OpenGL on OSX has also gotten a big improvement lately. The latest drivers support OpenGL 4.1 on all GPUs that have the required hardware, but most cutting-edge features are still missing.

What’s wrong with OpenGL?

TL;DR: OpenGL is horribly bloated. For the sake of simpler, less buggy and faster drivers that can be developed more quickly, they need to get rid of unnecessary functionality.

We’ll start by taking a look at OpenGL’s past. The main competitor of OpenGL, DirectX, has traditionally had (and still has) a large market share, and not without good reasons. A big difference between the two is how the handle legacy functions. DirectX does not have a significant amount of backwards compatibility. The most important transition happened between DirectX 9 and 10. They completely remade the API from the ground up to better fit the new generation of GPUs with unified architectures that were emerging. This was obviously a pain in the ass for developers, and many games are still being developed with DirectX 9. It was however a very good choice. Why? Because the alternative was what OpenGL did. First of all, OpenGL 3 (the functional equivalent of DirectX 10) was delayed for several months, allowing DirectX to gain even more of a head start. Secondly, they decided to instead of starting from scratch, they decided to deprecate old functionality and eventually remove it in later versions. Sounds like a much easier transition for developers, right?
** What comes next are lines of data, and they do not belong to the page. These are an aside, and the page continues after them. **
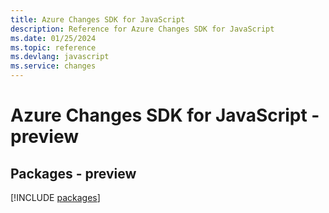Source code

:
 ```yaml
---
title: Azure Changes SDK for JavaScript
description: Reference for Azure Changes SDK for JavaScript
ms.date: 01/25/2024
ms.topic: reference
ms.devlang: javascript
ms.service: changes
---
```

# Azure Changes SDK for JavaScript - preview
## Packages - preview
[!INCLUDE [packages](changes-index.md)]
Here’s the catch: They also provided specifications for a compatibility mode. Since all 3 vendors felt that they were obliged to support this compatibility mode, they could not actually get rid of the deprecated functionality. In essence, OpenGL 3 is OpenGL 2 with the new functionality nastily nailed to it. The horror story continued with OpenGL 4 and the new revolutionary extensions that will make up the future OpenGL 5. OpenGL is so ridiculously bloated with functionality that haven’t existed in hardware for over 10 years. Nvidia, AMD and Intel are still emulating completely worthless functionality with hidden shaders, like fixed functionality multitexturing and the built-in OpenGL lighting system. Implementing and maintaining these functions for every new GPU that they release is a huge waste of resources for the three vendors. This is one of the sources of the traditionally bad driver support OpenGL has had. It was simply not worth it until more games using OpenGL started popping up. A fun fact is that Apple actually decided not to support the compatibility mode, so to access OGL3+ on OSX you need to specifically request a context without compatibility mode.
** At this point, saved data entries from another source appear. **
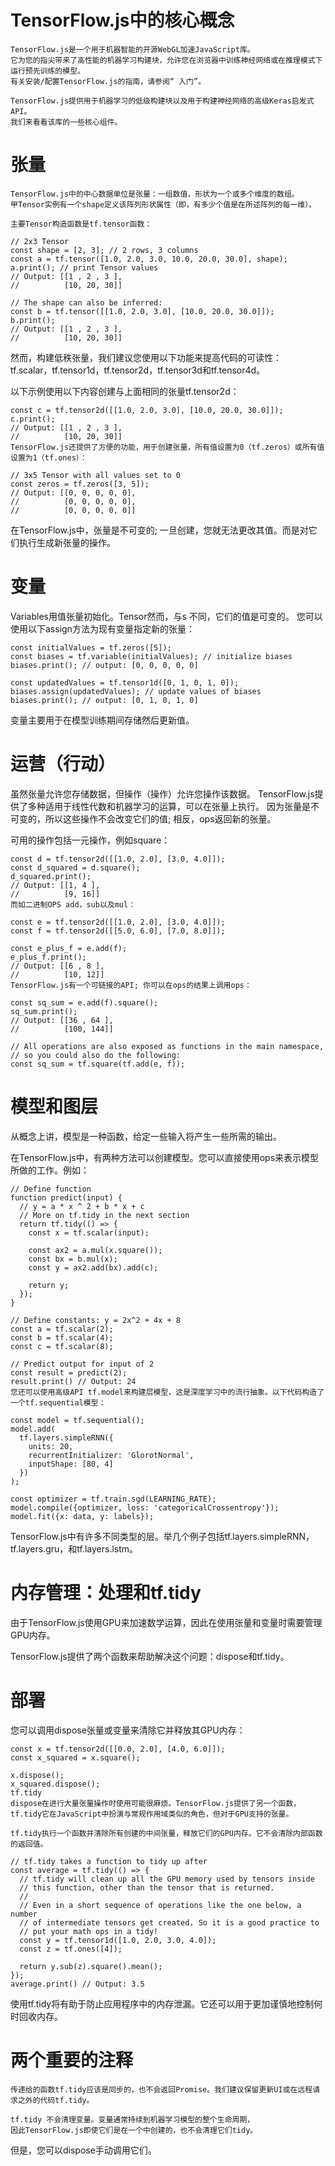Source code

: # TensorFlow.js中的核心概念
```
TensorFlow.js是一个用于机器智能的开源WebGL加速JavaScript库。
它为您的指尖带来了高性能的机器学习构建块，允许您在浏览器中训练神经网络或在推理模式下运行预先训练的模型。
有关安装/配置TensorFlow.js的指南，请参阅“ 入门”。

TensorFlow.js提供用于机器学习的低级构建块以及用于构建神经网络的高级Keras启发式API。
我们来看看该库的一些核心组件。
```
# 张量
```
TensorFlow.js中的中心数据单位是张量：一组数值，形状为一个或多个维度的数组。
甲Tensor实例有一个shape定义该阵列形状属性（即，有多少个值是在所述阵列的每一维）。

主要Tensor构造函数是tf.tensor函数：
```
```
// 2x3 Tensor
const shape = [2, 3]; // 2 rows, 3 columns
const a = tf.tensor([1.0, 2.0, 3.0, 10.0, 20.0, 30.0], shape);
a.print(); // print Tensor values
// Output: [[1 , 2 , 3 ],
//          [10, 20, 30]]

// The shape can also be inferred:
const b = tf.tensor([[1.0, 2.0, 3.0], [10.0, 20.0, 30.0]]);
b.print();
// Output: [[1 , 2 , 3 ],
//          [10, 20, 30]]
```
然而，构建低秩张量，我们建议您使用以下功能来提高代码的可读性：
tf.scalar，tf.tensor1d，tf.tensor2d，tf.tensor3d和tf.tensor4d。

以下示例使用以下内容创建与上面相同的张量tf.tensor2d：
```
const c = tf.tensor2d([[1.0, 2.0, 3.0], [10.0, 20.0, 30.0]]);
c.print();
// Output: [[1 , 2 , 3 ],
//          [10, 20, 30]]
TensorFlow.js还提供了方便的功能，用于创建张量，所有值设置为0（tf.zeros）或所有值设置为1（tf.ones）：

// 3x5 Tensor with all values set to 0
const zeros = tf.zeros([3, 5]);
// Output: [[0, 0, 0, 0, 0],
//          [0, 0, 0, 0, 0],
//          [0, 0, 0, 0, 0]]
```
在TensorFlow.js中，张量是不可变的; 一旦创建，您就无法更改其值。而是对它们执行生成新张量的操作。

# 变量
Variables用值张量初始化。Tensor然而，与s 不同，它们的值是可变的。
您可以使用以下assign方法为现有变量指定新的张量：
```
const initialValues = tf.zeros([5]);
const biases = tf.variable(initialValues); // initialize biases
biases.print(); // output: [0, 0, 0, 0, 0]

const updatedValues = tf.tensor1d([0, 1, 0, 1, 0]);
biases.assign(updatedValues); // update values of biases
biases.print(); // output: [0, 1, 0, 1, 0]
```
变量主要用于在模型训练期间存储然后更新值。

# 运营（行动）
虽然张量允许您存储数据，但操作（操作）允许您操作该数据。
TensorFlow.js提供了多种适用于线性代数和机器学习的运算，可以在张量上执行。
因为张量是不可变的，所以这些操作不会改变它们的值; 相反，ops返回新的张量。

可用的操作包括一元操作，例如square：
```
const d = tf.tensor2d([[1.0, 2.0], [3.0, 4.0]]);
const d_squared = d.square();
d_squared.print();
// Output: [[1, 4 ],
//          [9, 16]]
而如二进制OPS add，sub以及mul：

const e = tf.tensor2d([[1.0, 2.0], [3.0, 4.0]]);
const f = tf.tensor2d([[5.0, 6.0], [7.0, 8.0]]);

const e_plus_f = e.add(f);
e_plus_f.print();
// Output: [[6 , 8 ],
//          [10, 12]]
TensorFlow.js有一个可链接的API; 你可以在ops的结果上调用ops：

const sq_sum = e.add(f).square();
sq_sum.print();
// Output: [[36 , 64 ],
//          [100, 144]]

// All operations are also exposed as functions in the main namespace,
// so you could also do the following:
const sq_sum = tf.square(tf.add(e, f));

```
# 模型和图层
从概念上讲，模型是一种函数，给定一些输入将产生一些所需的输出。

在TensorFlow.js中，有两种方法可以创建模型。您可以直接使用ops来表示模型所做的工作。例如：
```
// Define function
function predict(input) {
  // y = a * x ^ 2 + b * x + c
  // More on tf.tidy in the next section
  return tf.tidy(() => {
    const x = tf.scalar(input);

    const ax2 = a.mul(x.square());
    const bx = b.mul(x);
    const y = ax2.add(bx).add(c);

    return y;
  });
}

// Define constants: y = 2x^2 + 4x + 8
const a = tf.scalar(2);
const b = tf.scalar(4);
const c = tf.scalar(8);

// Predict output for input of 2
const result = predict(2);
result.print() // Output: 24
您还可以使用高级API tf.model来构建层模型，这是深度学习中的流行抽象。以下代码构造了一个tf.sequential模型：

const model = tf.sequential();
model.add(
  tf.layers.simpleRNN({
    units: 20,
    recurrentInitializer: 'GlorotNormal',
    inputShape: [80, 4]
  })
);

const optimizer = tf.train.sgd(LEARNING_RATE);
model.compile({optimizer, loss: 'categoricalCrossentropy'});
model.fit({x: data, y: labels});
```
TensorFlow.js中有许多不同类型的层。举几个例子包括tf.layers.simpleRNN，tf.layers.gru，和tf.layers.lstm。

# 内存管理：处理和tf.tidy
由于TensorFlow.js使用GPU来加速数学运算，因此在使用张量和变量时需要管理GPU内存。

TensorFlow.js提供了两个函数来帮助解决这个问题：dispose和tf.tidy。

# 部署
您可以调用dispose张量或变量来清除它并释放其GPU内存：
```
const x = tf.tensor2d([[0.0, 2.0], [4.0, 6.0]]);
const x_squared = x.square();

x.dispose();
x_squared.dispose();
tf.tidy
dispose在进行大量张量操作时使用可能很麻烦。TensorFlow.js提供了另一个函数，
tf.tidy它在JavaScript中扮演与常规作用域类似的角色，但对于GPU支持的张量。

tf.tidy执行一个函数并清除所有创建的中间张量，释放它们的GPU内存。它不会清除内部函数的返回值。

// tf.tidy takes a function to tidy up after
const average = tf.tidy(() => {
  // tf.tidy will clean up all the GPU memory used by tensors inside
  // this function, other than the tensor that is returned.
  //
  // Even in a short sequence of operations like the one below, a number
  // of intermediate tensors get created. So it is a good practice to
  // put your math ops in a tidy!
  const y = tf.tensor1d([1.0, 2.0, 3.0, 4.0]);
  const z = tf.ones([4]);

  return y.sub(z).square().mean();
});
average.print() // Output: 3.5

```
使用tf.tidy将有助于防止应用程序中的内存泄漏。它还可以用于更加谨慎地控制何时回收内存。

# 两个重要的注释
```
传递给的函数tf.tidy应该是同步的，也不会返回Promise。我们建议保留更新UI或在远程请求之外的代码tf.tidy。

tf.tidy 不会清理变量。变量通常持续到机器学习模型的整个生命周期，
因此TensorFlow.js即使它们是在一个中创建的，也不会清理它们tidy。
```
但是，您可以dispose手动调用它们。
Sadly, the existence of the compatibility mode has encouraged many important industrial customers of the graphics cards vendors (CAD programs and other 3D programs) to become dependent on the compatibility mode, so it’s essentially here to stay. So we have 3 vendors, each with their own ridiculously massive unmaintainable driver, and we just get more and more functionality. We’re seeing a similar shift in how things are done in hardware as we did between DirectX 9 and 10 right now between DirectX 11 and 12. Interestingly, OpenGL is leading here thanks to extensions that expose these new hardware features. These are available right now on all vendors with the latest beta drivers, except on Intel which is lacking a few of them. In essence, we already have the most important features of a theoretical OpenGL 5.

Here’s what’s wrong with OpenGL at the moment. There are too many ways of doing the same thing. Let’s say you want to render a triangle. Here’s the different ways you can upload the exact same vertex data to OpenGL with.

Fixed functionality:

Immediate mode with glBegin()-glEnd(). Generally slow, but easy to use. (1992)
Vertex arrays with data reuploaded each frame. Faster but still slow as data is reuploaded each frame. (1997)
Create a display list. Fastest on Nvidia hardware for static data. (1997)
Upload to VBO with glBufferData() each frame. Generally stable performance, but slow due to additional copies and complicated memory management in the driver. (2003)
Allocate VBO once, upload to VBO with glSubBufferData() each frame. Slow if you’re modifying the same buffer multiple times per frame. Also requires copying of data. (2003)
Map a VBO using glMapBuffer() and write to the mapped memory. Avoids an extra copy of the data, but forces synchronizations between the GPU, driver thread and game thread. (2003)
Map a VBO using glMapBufferRange() with GL_MAP_UNSYNCHRONIZED_BIT and handle synchronization yourself. Avoids extra copy and synchronization with the GPU, but still causes synchronization between the driver thread and the game thread. (2008)
Allocate persistent coherent buffer, map once and handle synchronization yourself. No extra copy, no synchronization. Allows for multithreading. (2013)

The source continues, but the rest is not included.